Abort a running job.

Parameters:

job_id – The job ID to abort.

deploy(job: FedJob) str[source]

Deploy a FedJob to the POC environment.

Parameters:

job (FedJob) – The FedJob to deploy.

Returns:

Job ID.

Return type:

str

Raises:

ValueError – If scripts do not exist locally.

get_job_result(job_id: str, timeout: float = 0.0) str | None[source]

Get the result workspace of a job.

Parameters:
  • job_id – The job ID to get results for.

  • timeout – The timeout for the job to complete. Defaults to 0.0 (no timeout).

Returns:

The result workspace path if job completed, None otherwise.

Return type:

Optional[str]

get_job_status(job_id: str) str | None[source]

Get the status of a job.

Parameters:

job_id – The job ID to check status for.

Returns:

The status of the job, or None if not available.

Return type:

Optional[str]

stop(clean_up: bool = False) None[source]

Try to stop and clean existing POC.

This method is idempotent - safe to call multiple times.

Parameters:

clean_up (bool, optional) – Whether to clean the POC workspace.

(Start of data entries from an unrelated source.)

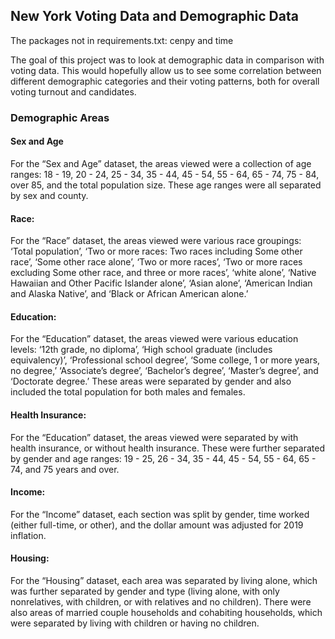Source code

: ## New York Voting Data and Demographic Data

The packages not in requirements.txt: cenpy and time

The goal of this project was to look at demographic data in comparison with voting data. This would hopefully allow us to see some correlation between different demographic categories and their voting patterns, both for overall voting turnout and candidates.

### Demographic Areas
#### Sex and Age
For the “Sex and Age” dataset,  the areas viewed were a collection of age ranges: 18 - 19, 20 - 24, 25 - 34, 35 - 44, 45 - 54, 55 - 64, 65 - 74, 75 - 84, over 85, and the total population size. These age ranges were all separated by sex and county.

#### Race:
For the  “Race” dataset, the areas viewed were various race groupings: ‘Total population’, ‘Two or more races: Two races including Some other race’, ‘Some other race alone’, ‘Two or more races’, ‘Two or more races excluding Some other race, and three or more races’, ‘white alone’,  ‘Native Hawaiian and Other Pacific Islander alone’, ‘Asian alone’, ‘American Indian and Alaska Native’, and ‘Black or African American alone.’

#### Education:
For the “Education” dataset, the areas viewed were various education levels: ‘12th grade, no diploma’, ‘High school graduate (includes equivalency)’, ‘Professional school degree’, ‘Some college, 1 or more years, no degree,’ ‘Associate’s degree’, ‘Bachelor’s degree’, ‘Master’s degree’, and ‘Doctorate degree.’ These areas were separated by gender and also included the total population for both males and females.

#### Health Insurance:
For the “Education” dataset, the areas viewed were separated by with health insurance, or without health insurance. These were further separated by gender and age ranges: 19 - 25, 26 - 34, 35 - 44, 45 - 54, 55 - 64, 65 - 74, and 75 years and over.

#### Income:
For the “Income” dataset, each section was split by gender, time worked (either full-time, or other), and the dollar amount was adjusted for 2019 inflation.

#### Housing:
For the “Housing” dataset, each area was separated by living alone, which was further separated by gender and type (living alone, with only nonrelatives, with children, or with relatives and no children). There were also areas of married couple households and cohabiting households, which were separated by living with children or having no children.




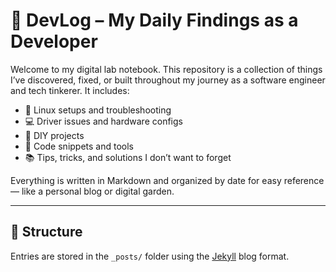 # 🧠 DevLog – My Daily Findings as a Developer

Welcome to my digital lab notebook. This repository is a collection of things I’ve discovered, fixed, or built
throughout my journey as a software engineer and tech tinkerer. It includes:

- 🐧 Linux setups and troubleshooting
- 💻 Driver issues and hardware configs
- 🚁 DIY projects
- 🔧 Code snippets and tools
- 📚 Tips, tricks, and solutions I don’t want to forget

Everything is written in Markdown and organized by date for easy reference — like a personal blog or digital garden.

---

## 📁 Structure

Entries are stored in the `_posts/` folder using the [Jekyll](https://jekyllrb.com/) blog format.

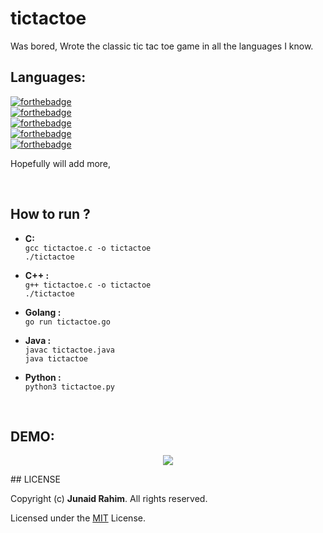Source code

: # tictactoe
Was bored, Wrote the classic tic tac toe game in all the languages I know.

## Languages:
[![forthebadge](https://forthebadge.com/images/badges/made-with-c.svg)](https://forthebadge.com) <br>
[![forthebadge](https://forthebadge.com/images/badges/made-with-c-plus-plus.svg)](https://forthebadge.com) <br>
[![forthebadge](https://forthebadge.com/images/badges/made-with-go.svg)](https://forthebadge.com) <br>
[![forthebadge](https://forthebadge.com/images/badges/made-with-java.svg)](https://forthebadge.com) <br>
[![forthebadge](https://forthebadge.com/images/badges/made-with-python.svg)](https://forthebadge.com)


Hopefully will add more,

<br>

## How to run ?
* **C:**  <br> `gcc tictactoe.c -o tictactoe` <br> `./tictactoe`

* **C++ :** <br> `g++ tictactoe.c -o tictactoe` <br> `./tictactoe`

* **Golang :** <br> `go run tictactoe.go`

* **Java :** <br> `javac tictactoe.java` <br> `java tictactoe`

* **Python :** <br> `python3 tictactoe.py`

<br>

## DEMO:
<p align="center">
    <img src="https://cdn.rawgit.com/junaidrahim/tictactoe/9b2fd810/rec.svg">
</p>
## LICENSE

Copyright (c) **Junaid Rahim**. All rights reserved.

Licensed under the [MIT](LICENSE) License.

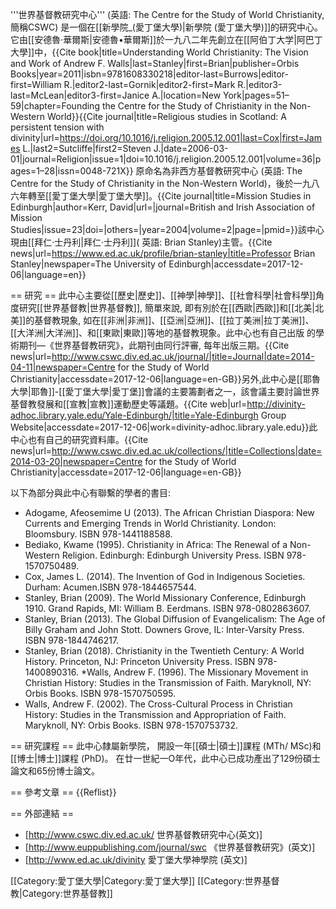 '''世界基督教研究中心''' (英語: The Centre for the Study of World Christianity, 簡稱CSWC) 是一個在[[新學院_(愛丁堡大學)|新學院 (愛丁堡大學)]]的研究中心。它由[[安德魯·華爾斯|安德魯•華爾斯]]於一九八二年先創立在[[阿伯丁大学|阿巴丁大學]]中，<ref name=":0">{{Cite book|title=Understanding World Christianity: The Vision and Work of Andrew F. Walls|last=Stanley|first=Brian|publisher=Orbis Books|year=2011|isbn=9781608330218|editor-last=Burrows|editor-first=William R.|editor2-last=Gornik|editor2-first=Mark R.|editor3-last=McLean|editor3-first=Janice A.|location=New York|pages=51–59|chapter=Founding the Centre for the Study of Christianity in the Non-Western World}}</ref><ref>{{Cite journal|title=Religious studies in Scotland: A persistent tension with divinity|url=https://doi.org/10.1016/j.religion.2005.12.001|last=Cox|first=James L.|last2=Sutcliffe|first2=Steven J.|date=2006-03-01|journal=Religion|issue=1|doi=10.1016/j.religion.2005.12.001|volume=36|pages=1–28|issn=0048-721X}}</ref> 原命名為非西方基督教研究中心 (英語: The Centre for the Study of Christianity in the Non-Western World)，後於一九八六年轉至[[愛丁堡大學|愛丁堡大學]]。<ref name=":0" /><ref>{{Cite journal|title=Mission Studies in Edinburgh|author=Kerr, David|url=|journal=British and Irish Association of Mission Studies|issue=23|doi=|others=|year=2004|volume=2|page=|pmid=}}</ref>該中心現由[[拜仁·士丹利|拜仁·士丹利]]( 英語: Brian Stanley)主管。<ref>{{Cite news|url=https://www.ed.ac.uk/profile/brian-stanley|title=Professor Brian Stanley|newspaper=The University of Edinburgh|accessdate=2017-12-06|language=en}}</ref>

== 研究 ==
此中心主要從[[歷史|歷史]]、[[神學|神學]]、[[社會科學|社會科學]]角度研究[[世界基督教|世界基督教]], 簡單來說, 即有別於在[[西歐|西歐]]和[[北美|北美]]的基督教現象, 如在[[非洲|非洲]]、[[亞洲|亞洲]]、[[拉丁美洲|拉丁美洲]]、[[大洋洲|大洋洲]]、和[[東歐|東歐]]等地的基督教現象。此中心也有自己出版 的學術期刊—《世界基督教研究》，此期刊由同行評審, 每年出版三期。<ref>{{Cite news|url=http://www.cswc.div.ed.ac.uk/journal/|title=Journal|date=2014-04-11|newspaper=Centre for the Study of World Christianity|accessdate=2017-12-06|language=en-GB}}</ref>另外,此中心是[[耶魯大學|耶魯]]-[[愛丁堡大學|愛丁堡]]會議的主要籌劃者之一，該會議主要討論世界基督教發展和[[宣教|宣教]]運動歷史等議題。<ref>{{Cite web|url=http://divinity-adhoc.library.yale.edu/Yale-Edinburgh/|title=Yale-Edinburgh Group Website|accessdate=2017-12-06|work=divinity-adhoc.library.yale.edu}}</ref>此中心也有自己的研究資料庫。<ref>{{Cite news|url=http://www.cswc.div.ed.ac.uk/collections/|title=Collections|date=2014-03-20|newspaper=Centre for the Study of World Christianity|accessdate=2017-12-06|language=en-GB}}</ref>

以下為部分與此中心有聯繫的學者的書目:
* Adogame, Afeosemime U (2013). The African Christian Diaspora: New Currents and Emerging Trends in World Christianity. London: Bloomsbury. ISBN 978-1441188588.
* Bediako, Kwame (1995). Christianity in Africa: The Renewal of a Non-Western Religion. Edinburgh: Edinburgh University Press. ISBN 978-1570750489.
* Cox, James L. (2014). The Invention of God in Indigenous Societies. Durham: Acumen.ISBN 978-1844657544.
* Stanley, Brian (2009). The World Missionary Conference, Edinburgh 1910. Grand Rapids, MI: William B. Eerdmans. ISBN 978-0802863607.
* Stanley, Brian (2013). The Global Diffusion of Evangelicalism: The Age of Billy Graham and John Stott. Downers Grove, IL: Inter-Varsity Press. ISBN 978-1844746217.
* Stanley, Brian (2018). Christianity in the Twentieth Century: A World History. Princeton, NJ: Princeton University Press. ISBN 978-1400890316.
*Walls, Andrew F. (1996). The Missionary Movement in Christian History: Studies in the Transmission of Faith. Maryknoll, NY: Orbis Books. ISBN 978-1570750595.
* Walls, Andrew F. (2002). The Cross-Cultural Process in Christian History: Studies in the Transmission and Appropriation of Faith. Maryknoll, NY: Orbis Books. ISBN 978-1570753732.

== 研究課程 ==
此中心隸屬新學院， 開設一年[[碩士|碩士]]課程 (MTh/ MSc)和[[博士|博士]]課程 (PhD)。 在廿一世紀一O年代，此中心已成功產出了129份碩士論文和65份博士論文。

== 參考文章 ==
{{Reflist}}

== 外部連結 ==
* [http://www.cswc.div.ed.ac.uk/ 世界基督教研究中心(英文)]
* [http://www.euppublishing.com/journal/swc 《世界基督教研究》(英文)]
* [http://www.ed.ac.uk/divinity 愛丁堡大學神學院 (英文)]

[[Category:愛丁堡大學|Category:愛丁堡大學]]
[[Category:世界基督教|Category:世界基督教]]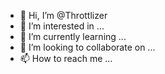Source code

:- 👋 Hi, I’m @Throttlizer
- 👀 I’m interested in ...
- 🌱 I’m currently learning ...
- 💞️ I’m looking to collaborate on ...
- 📫 How to reach me ...

<!---
Throttlizer/Throttlizer is a ✨ special ✨ repository because its `README.md` (this file) appears on your GitHub profile.
You can click the Preview link to take a look at your changes.
--->
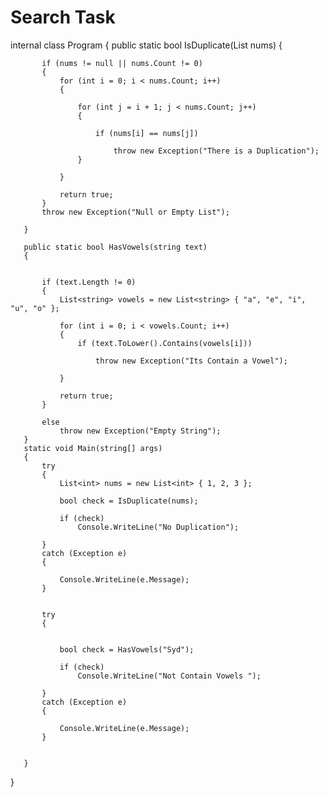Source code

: <h1>Search Task</h1>
   internal class Program
   {
       public static bool IsDuplicate(List<int> nums)
       {

           if (nums != null || nums.Count != 0)
           {
               for (int i = 0; i < nums.Count; i++)
               {

                   for (int j = i + 1; j < nums.Count; j++)
                   {

                       if (nums[i] == nums[j])

                           throw new Exception("There is a Duplication");
                   }

               }

               return true;
           }
           throw new Exception("Null or Empty List");

       }

       public static bool HasVowels(string text)
       {


           if (text.Length != 0)
           {
               List<string> vowels = new List<string> { "a", "e", "i", "u", "o" };

               for (int i = 0; i < vowels.Count; i++)
               {
                   if (text.ToLower().Contains(vowels[i]))

                       throw new Exception("Its Contain a Vowel");

               }

               return true;
           }

           else
               throw new Exception("Empty String");
       }
       static void Main(string[] args)
       {
           try
           {
               List<int> nums = new List<int> { 1, 2, 3 };

               bool check = IsDuplicate(nums);

               if (check)
                   Console.WriteLine("No Duplication");

           }
           catch (Exception e)
           {

               Console.WriteLine(e.Message);
           }


           try
           {


               bool check = HasVowels("Syd");

               if (check)
                   Console.WriteLine("Not Contain Vowels ");

           }
           catch (Exception e)
           {

               Console.WriteLine(e.Message);
           }


       }
   }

Defaults to False.

class ProdEnv(startup_kit_location: str, login_timeout: float = 5.0, username: str = 'admin@nvidia.com', study: str = 'default', extra: dict | None = None)[source]

Bases: ExecEnv

Production execution environment for submitting and monitoring NVFlare jobs.

This environment uses the startup kit of an NVFlare deployment to submit jobs via the Flare API.

Parameters:
  • startup_kit_location (str) – Path to the admin’s startup kit directory.

  • login_timeout (float) – Timeout (in seconds) for logging into the Flare API session. Must be > 0.

  • username (str) – Username to log in with.

  • study (str) – Study name to tag submitted jobs. Defaults to “default”.

  • extra – extra env info.

abort_job(job_id: str) None[source]

Abort a running job.

Parameters:

job_id – The job ID to abort.

deploy(job: FedJob) str[source]

Deploy a job using SessionManager.

get_job_result(job_id: str, timeout: float = 0.0) str | None[source]

Get the result workspace of a job.

Parameters:
  • job_id – The job ID to get results for.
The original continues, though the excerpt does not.